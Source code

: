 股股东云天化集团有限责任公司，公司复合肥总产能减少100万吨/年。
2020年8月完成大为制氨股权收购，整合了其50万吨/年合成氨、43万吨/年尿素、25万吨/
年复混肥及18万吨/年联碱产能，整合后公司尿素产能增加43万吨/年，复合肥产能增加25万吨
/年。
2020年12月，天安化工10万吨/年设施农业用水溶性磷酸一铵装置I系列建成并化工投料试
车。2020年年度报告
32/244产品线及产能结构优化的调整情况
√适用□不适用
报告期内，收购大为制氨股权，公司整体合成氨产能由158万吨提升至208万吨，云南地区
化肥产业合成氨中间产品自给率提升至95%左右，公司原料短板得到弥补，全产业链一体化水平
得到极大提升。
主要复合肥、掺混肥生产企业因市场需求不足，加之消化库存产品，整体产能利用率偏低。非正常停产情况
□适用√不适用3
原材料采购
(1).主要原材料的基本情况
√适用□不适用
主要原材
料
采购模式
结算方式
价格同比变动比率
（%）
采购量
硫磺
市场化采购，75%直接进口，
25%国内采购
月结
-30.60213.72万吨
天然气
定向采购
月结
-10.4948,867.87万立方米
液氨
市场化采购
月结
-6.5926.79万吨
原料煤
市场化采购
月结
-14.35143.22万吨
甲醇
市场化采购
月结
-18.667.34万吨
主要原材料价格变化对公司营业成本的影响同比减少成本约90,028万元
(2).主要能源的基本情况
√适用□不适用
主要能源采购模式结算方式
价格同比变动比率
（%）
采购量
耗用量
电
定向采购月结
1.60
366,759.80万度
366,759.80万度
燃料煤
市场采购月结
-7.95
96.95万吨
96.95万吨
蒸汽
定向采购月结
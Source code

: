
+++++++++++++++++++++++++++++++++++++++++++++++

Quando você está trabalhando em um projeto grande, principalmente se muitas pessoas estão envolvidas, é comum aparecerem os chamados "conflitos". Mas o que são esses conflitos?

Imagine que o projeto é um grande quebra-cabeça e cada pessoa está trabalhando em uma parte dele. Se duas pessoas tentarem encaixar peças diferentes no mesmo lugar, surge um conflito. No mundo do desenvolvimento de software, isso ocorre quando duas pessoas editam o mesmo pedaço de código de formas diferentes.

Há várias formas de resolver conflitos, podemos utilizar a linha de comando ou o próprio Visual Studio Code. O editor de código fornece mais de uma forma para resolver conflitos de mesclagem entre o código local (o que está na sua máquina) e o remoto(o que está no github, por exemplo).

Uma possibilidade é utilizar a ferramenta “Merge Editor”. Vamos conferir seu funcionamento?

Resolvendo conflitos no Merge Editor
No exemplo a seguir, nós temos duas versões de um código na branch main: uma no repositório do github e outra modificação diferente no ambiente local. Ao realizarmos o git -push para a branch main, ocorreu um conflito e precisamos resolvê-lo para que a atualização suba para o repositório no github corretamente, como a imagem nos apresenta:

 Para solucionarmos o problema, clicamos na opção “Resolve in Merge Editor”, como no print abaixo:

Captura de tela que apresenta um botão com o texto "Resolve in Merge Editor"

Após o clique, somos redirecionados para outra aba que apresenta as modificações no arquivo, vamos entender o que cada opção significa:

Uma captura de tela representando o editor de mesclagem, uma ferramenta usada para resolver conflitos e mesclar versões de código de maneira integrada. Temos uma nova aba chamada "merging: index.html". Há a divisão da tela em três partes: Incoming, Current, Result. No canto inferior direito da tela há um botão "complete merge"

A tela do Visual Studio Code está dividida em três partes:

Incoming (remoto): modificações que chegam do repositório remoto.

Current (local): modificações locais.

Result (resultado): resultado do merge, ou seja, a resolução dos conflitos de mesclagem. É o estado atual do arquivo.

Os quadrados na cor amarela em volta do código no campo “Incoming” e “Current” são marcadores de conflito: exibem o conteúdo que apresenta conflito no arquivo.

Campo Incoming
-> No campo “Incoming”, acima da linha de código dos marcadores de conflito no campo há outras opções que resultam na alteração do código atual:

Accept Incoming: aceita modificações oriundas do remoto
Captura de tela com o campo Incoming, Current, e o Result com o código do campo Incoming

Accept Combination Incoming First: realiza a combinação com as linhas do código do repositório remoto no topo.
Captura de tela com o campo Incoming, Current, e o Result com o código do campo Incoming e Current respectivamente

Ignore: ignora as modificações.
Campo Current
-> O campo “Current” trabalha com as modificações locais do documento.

INSTRUCTIONS TO FOLLOW |
Could you repeat exactly the lines above from the line with "市场化采购，75%直接进口，" up to and including the line with "Após o clique, somos", and only those?

RESPONSE TO THE TASK |
市场化采购，75%直接进口，
25%国内采购
月结
-30.60213.72万吨
天然气
定向采购
月结
-10.4948,867.87万立方米
液氨
市场化采购
月结
-6.5926.79万吨
原料煤
市场化采购
月结
-14.35143.22万吨
甲醇
市场化采购
月结
-18.667.34万吨
主要原材料价格变化对公司营业成本的影响同比减少成本约90,028万元
(2).主要能源的基本情况
√适用□不适用
主要能源采购模式结算方式
价格同比变动比率
（%）
采购量
耗用量
电
定向采购月结
1.60
366,759.80万度
366,759.80万度
燃料煤
市场采购月结
-7.95
96.95万吨
96.95万吨
蒸汽
定向采购月结
Source code

:
+++++++++++++++++++++++++++++++++++++++++++++++

Quando você está trabalhando em um projeto grande, principalmente se muitas pessoas estão envolvidas, é comum aparecerem os chamados "conflitos". Mas o que são esses conflitos?

Imagine que o projeto é um grande quebra-cabeça e cada pessoa está trabalhando em uma parte dele. Se duas pessoas tentarem encaixar peças diferentes no mesmo lugar, surge um conflito. No mundo do desenvolvimento de software, isso ocorre quando duas pessoas editam o mesmo pedaço de código de formas diferentes.

Há várias formas de resolver conflitos, podemos utilizar a linha de comando ou o próprio Visual Studio Code. O editor de código fornece mais de uma forma para resolver conflitos de mesclagem entre o código local (o que está na sua máquina) e o remoto(o que está no github, por exemplo).

Uma possibilidade é utilizar a ferramenta “Merge Editor”. Vamos conferir seu funcionamento?

Resolvendo conflitos no Merge Editor
No exemplo a seguir, nós temos duas versões de um código na branch main: uma no repositório do github e outra modificação diferente no ambiente local. Ao realizarmos o git -push para a branch main, ocorreu um conflito e precisamos resolvê-lo para que a atualização suba para o repositório no github corretamente, como a imagem nos apresenta:

 Para solucionarmos o problema, clicamos na opção “Resolve in Merge Editor”, como no print abaixo:

Captura de tela que apresenta um botão com o texto "Resolve in Merge Editor"

Após o clique, somos redirecionados para outra aba que apresenta as modificações no arquivo, vamos entender o que cada opção significa:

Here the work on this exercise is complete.